In 1916, the building ceased its postal and telegraph operations, eventually finding new ownership in 1935. However, its legacy endured as it underwent meticulous restoration in 1986, preserving its historical significance for future generations.

==Commerce==
Being one of South Australia's earliest towns, Willunga is a small country town which attracts many visitors. Businesses in Willunga include coffee shops, eateries, a post office, a general store, three hotels, and one fuel station.

==Religion==
There are four churches: Anglican, Roman Catholic, Uniting, and Pentecostal.

==Tourism==
The Willunga Golf Course and Bowling Club are located on the northern side of the town. The Coast to Vines Rail Trail skirts the golf course and connects cyclists and walkers to the town of McLaren Vale. The Willunga Basin Trail is a 130 km walking route which passes through the town.

Historic buildings open to the public include the Old Willunga Courthouse and Police Station complex, the Slate Museum, the Bassett Boys Schoolroom and Waverley Park Homestead.

Willunga hosts a stage of the Tour Down Under cycle race every summer which often finishes at the top of Willunga Hill. The town also hosts the Almond Blossom Festival each July and the Fleurieu Folk Festival in October. The Willunga Farmers Market is held every Saturday morning.

== Media ==
Tribe FM 91.1 is an Australian community radio station which broadcasts from Willunga. It is run by volunteers and services the mid-south coast and surrounding areas. The station live streams online and has some additional on-demand programs available on their website. The station won the 2018 SACBA Bilby Award for sports broadcasting. The team responsible for the winning program includes the South Australian parliamentarian, Katrine Hildyard.

Willunga was home to a short-lived publication, printed by Matthew Goode, known as the Willunga Bulletin (1907). A generic medical broadsheet, it was essentially a four-page promotion for the American-based Dr Sheldon's medicines.

== Sports ==
Willunga has many sporting teams, including a football team (the Demons); a football team for students; a netball club, a basketball club, tennis club and a cricket club.

Willunga has a soccer club, the Willunga Phoenix, who play in the Noarlunga & Districts Junior Soccer Association and Adelaide Hills Junior Football Association.

==Walking and cycling trails==
The Coast to Vines rail trail finishes at Willunga.

==Education==

Willunga has three schools serving the town and local area: Willunga Waldorf Steiner School (K–12), Willunga Primary School and kindergarten, and Willunga High School, which opened on its present site in 1960.

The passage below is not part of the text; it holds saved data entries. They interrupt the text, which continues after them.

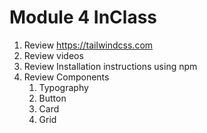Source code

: # Module 4 InClass

1. Review https://tailwindcss.com
1. Review videos
1. Review Installation instructions using npm
1. Review Components
    1. Typography
    1. Button
    1. Card
    1. Grid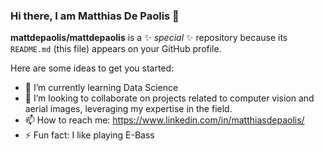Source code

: ### Hi there, I am Matthias De Paolis  👋


**mattdepaolis/mattdepaolis** is a ✨ _special_ ✨ repository because its `README.md` (this file) appears on your GitHub profile.

Here are some ideas to get you started:

- 🌱 I’m currently learning Data Science
- 👯 I’m looking to collaborate on projects related to computer vision and aerial images, leveraging my expertise in the field. 
- 📫 How to reach me: https://www.linkedin.com/in/matthiasdepaolis/
- ⚡ Fun fact: I like playing E-Bass

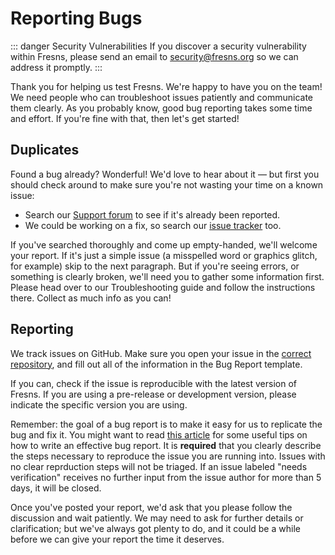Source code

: # Reporting Bugs

::: danger Security Vulnerabilities
If you discover a security vulnerability within Fresns, please send an email to [security@fresns.org](mailto:security@fresns.org) so we can address it promptly.
:::

Thank you for helping us test Fresns. We're happy to have you on the team! We need people who can troubleshoot issues patiently and communicate them clearly. As you probably know, good bug reporting takes some time and effort. If you're fine with that, then let's get started!

## Duplicates

Found a bug already? Wonderful! We'd love to hear about it — but first you should check around to make sure you're not wasting your time on a known issue:

- Search our [Support forum](https://discuss.fresns.org/group/support) to see if it's already been reported.
- We could be working on a fix, so search our [issue tracker](https://github.com/fresns/fresns/issues) too.

If you've searched thoroughly and come up empty-handed, we'll welcome your report. If it's just a simple issue (a misspelled word or graphics glitch, for example) skip to the next paragraph. But if you're seeing errors, or something is clearly broken, we'll need you to gather some information first. Please head over to our Troubleshooting guide and follow the instructions there. Collect as much info as you can!

## Reporting

We track issues on GitHub. Make sure you open your issue in the [correct repository](https://github.com/fresns), and fill out all of the information in the Bug Report template.

If you can, check if the issue is reproducible with the latest version of Fresns. If you are using a pre-release or development version, please indicate the specific version you are using.

Remember: the goal of a bug report is to make it easy for us to replicate the bug and fix it. You might want to read [this article](https://www.chiark.greenend.org.uk/~sgtatham/bugs-cn.html) for some useful tips on how to write an effective bug report. It is **required** that you clearly describe the steps necessary to reproduce the issue you are running into. Issues with no clear reprduction steps will not be triaged. If an issue labeled "needs verification" receives no further input from the issue author for more than 5 days, it will be closed.

Once you've posted your report, we'd ask that you please follow the discussion and wait patiently. We may need to ask for further details or clarification; but we've always got plenty to do, and it could be a while before we can give your report the time it deserves.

Prior to 1960, tertiary education was provided at the Willunga Higher Primary School for years 8 to 11. It was situated in school buildings at the corner of Main Road and Aldinga road. It closed at the end of 1959 when the new Willunga High School was completed on Main road north of the town.

==National Broadband Network deployment==
Willunga was chosen as one of the first five release areas for the National Broadband Network. The town was chosen to demonstrate archetypal FTTH deployment in a regional area with dispersed housing, providing a live test for similar deployments across the future NBN. The construction phase occurred in early 2011 and the first customer service went live on 27 June 2011.

==Notable people==
Notable people who are from or who have lived in Willunga include Fanny Elizabeth de Mole, author and illustrator of Wild flowers of South Australia (1861), the first book on wildflowers in the state.

The town is the setting for the 1930 radio play The Clock Strikes Twelve by Max Afford.